123 licenses were recently awarded by the UK Oil & Gas authority to 61 companies in the 30th offshore licensing round for UK North Sea Oil drilling and exploration.
This is a significant development for the UK North Sea region, and it indicates that exploration is alive and well with plenty of new oil wells waiting to be drilled in the UK. Among the many companies that have recently won licensing are Chevron, Total, BP, Shell, ConocoPhillips and others.
UK oil & gas representative, Deidre Michie indicated that it is necessary to get production up and running before a slowdown in oil production commences after 2020. According to Bloomberg energy prices, crude oil prices are up across the board. WTI (West Texas Intermediate) crude oil is trading at $71.77 per barrel, while Brent crude oil is trading at $79.69 per barrel.
Oil prices have risen since hitting multiyear lows in 2016, as evidenced by the above charts. Crude oil prices have maintained strong growth since mid-2017, despite increased production from major OPEC producing nations, including Iran. According to the EIA (Energy Information Administration), the top producers of petroleum include the following 10 countries (2017 statistics):
- The United States – 15,566K Barrels per Day
- Saudi Arabia – 12,090K Barrels per Day
- Russia – 11,200K Barrels per Day
- Canada – 4,987K Barrels per Day
- China – 4,779K Barrels per Day
- Iran – 4,669K Barrels per Day
- Iraq – 4,462K Barrels per Day
- UAE – 3,721K Barrels per Day
- Brazil – 3,363K barrels per Day
- Kuwait – 2,928K Barrels per day
The United Kingdom produces an estimated 1,047K barrels per day which will be increased substantially by the recent granting of 123 licenses for UK North Sea oil drilling. According to Trading Economics, UK crude oil production has shown a sharp increase since August 2017 when it was measured at 831K barrels per day.
Since then, it has enjoyed unprecedented growth with figures of 885K BPD in September 2017, 946K BPD in October 2017, 977K BPD in November 2017, and a drop to just 739K BPD in December 2017. By January, figures spiked to 1,027K BPD. Current trends looks set for strong growth prospects now that the oil price is trading around the $75 per barrel benchmark.
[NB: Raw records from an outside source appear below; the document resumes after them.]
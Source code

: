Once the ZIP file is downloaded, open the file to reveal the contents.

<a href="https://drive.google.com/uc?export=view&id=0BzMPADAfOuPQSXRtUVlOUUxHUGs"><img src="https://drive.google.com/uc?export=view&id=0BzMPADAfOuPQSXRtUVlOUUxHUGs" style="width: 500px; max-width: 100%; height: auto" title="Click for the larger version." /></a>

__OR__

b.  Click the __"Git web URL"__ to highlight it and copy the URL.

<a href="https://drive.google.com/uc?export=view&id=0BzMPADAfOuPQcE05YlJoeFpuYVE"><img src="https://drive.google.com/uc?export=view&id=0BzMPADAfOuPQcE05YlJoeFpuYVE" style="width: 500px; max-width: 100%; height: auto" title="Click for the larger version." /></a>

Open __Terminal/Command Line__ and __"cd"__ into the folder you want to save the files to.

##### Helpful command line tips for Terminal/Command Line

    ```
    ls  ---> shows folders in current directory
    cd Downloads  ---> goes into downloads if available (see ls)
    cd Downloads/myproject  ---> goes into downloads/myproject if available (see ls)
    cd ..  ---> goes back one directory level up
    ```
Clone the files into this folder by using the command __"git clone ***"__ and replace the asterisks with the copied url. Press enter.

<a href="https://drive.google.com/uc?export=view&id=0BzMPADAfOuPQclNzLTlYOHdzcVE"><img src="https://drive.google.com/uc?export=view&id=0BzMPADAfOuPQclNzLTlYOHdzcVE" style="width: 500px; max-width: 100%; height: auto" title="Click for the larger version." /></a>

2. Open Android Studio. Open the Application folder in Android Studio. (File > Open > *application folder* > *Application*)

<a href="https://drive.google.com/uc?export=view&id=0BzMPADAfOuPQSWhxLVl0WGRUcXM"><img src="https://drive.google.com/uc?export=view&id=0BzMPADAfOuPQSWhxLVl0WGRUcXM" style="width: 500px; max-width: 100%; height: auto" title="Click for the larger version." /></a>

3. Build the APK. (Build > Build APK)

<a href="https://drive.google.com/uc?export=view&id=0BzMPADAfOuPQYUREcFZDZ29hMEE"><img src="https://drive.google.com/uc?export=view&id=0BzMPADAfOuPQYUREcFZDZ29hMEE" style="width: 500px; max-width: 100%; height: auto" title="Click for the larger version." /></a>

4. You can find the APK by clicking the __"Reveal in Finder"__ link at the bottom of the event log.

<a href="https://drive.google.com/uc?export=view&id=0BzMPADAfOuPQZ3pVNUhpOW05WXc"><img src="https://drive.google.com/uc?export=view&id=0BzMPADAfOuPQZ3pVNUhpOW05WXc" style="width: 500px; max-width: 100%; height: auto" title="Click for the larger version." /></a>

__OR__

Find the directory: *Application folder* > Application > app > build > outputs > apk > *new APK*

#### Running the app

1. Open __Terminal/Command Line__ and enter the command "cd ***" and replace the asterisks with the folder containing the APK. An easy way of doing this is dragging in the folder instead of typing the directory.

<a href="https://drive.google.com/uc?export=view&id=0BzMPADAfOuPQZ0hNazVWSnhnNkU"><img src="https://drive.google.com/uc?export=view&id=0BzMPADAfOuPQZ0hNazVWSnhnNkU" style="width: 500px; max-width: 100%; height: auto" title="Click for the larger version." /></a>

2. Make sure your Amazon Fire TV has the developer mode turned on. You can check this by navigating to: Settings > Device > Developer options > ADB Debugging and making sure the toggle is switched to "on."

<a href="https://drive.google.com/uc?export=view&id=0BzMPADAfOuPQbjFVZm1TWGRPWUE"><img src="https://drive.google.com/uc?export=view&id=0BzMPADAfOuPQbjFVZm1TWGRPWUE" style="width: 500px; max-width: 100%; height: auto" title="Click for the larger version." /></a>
Montgomery Earl James II of Olsson Capital believes that traders can benefit from diversifying their portfolios to include oil interests over the short-term. ‘As it stands, we saw traders and investors exiting oil markets en masse in recent years.
The ongoing spat between West Texas intermediate producers and Brent crude oil/OPEC producers resulted in excess capacity and price weakness. Since then, we have seen a concerted effort to bring production back into line, by reducing excess capacity and running down oil inventories.
The latest stats are heartening for oil bulls. For starters, any price above $70 per barrel is going to draw in plenty of producers, explorers, and stakeholders. This circular pattern will result in excess production to maximize revenue gains, which will then result in long-term price declines for crude oil.
We are already seeing more licenses being issued, so the short-term prognosis is a price spike and profit-taking, followed by a market correction. It is important to ride the proverbial wave while prices are high, since a correction is invariably on the way.’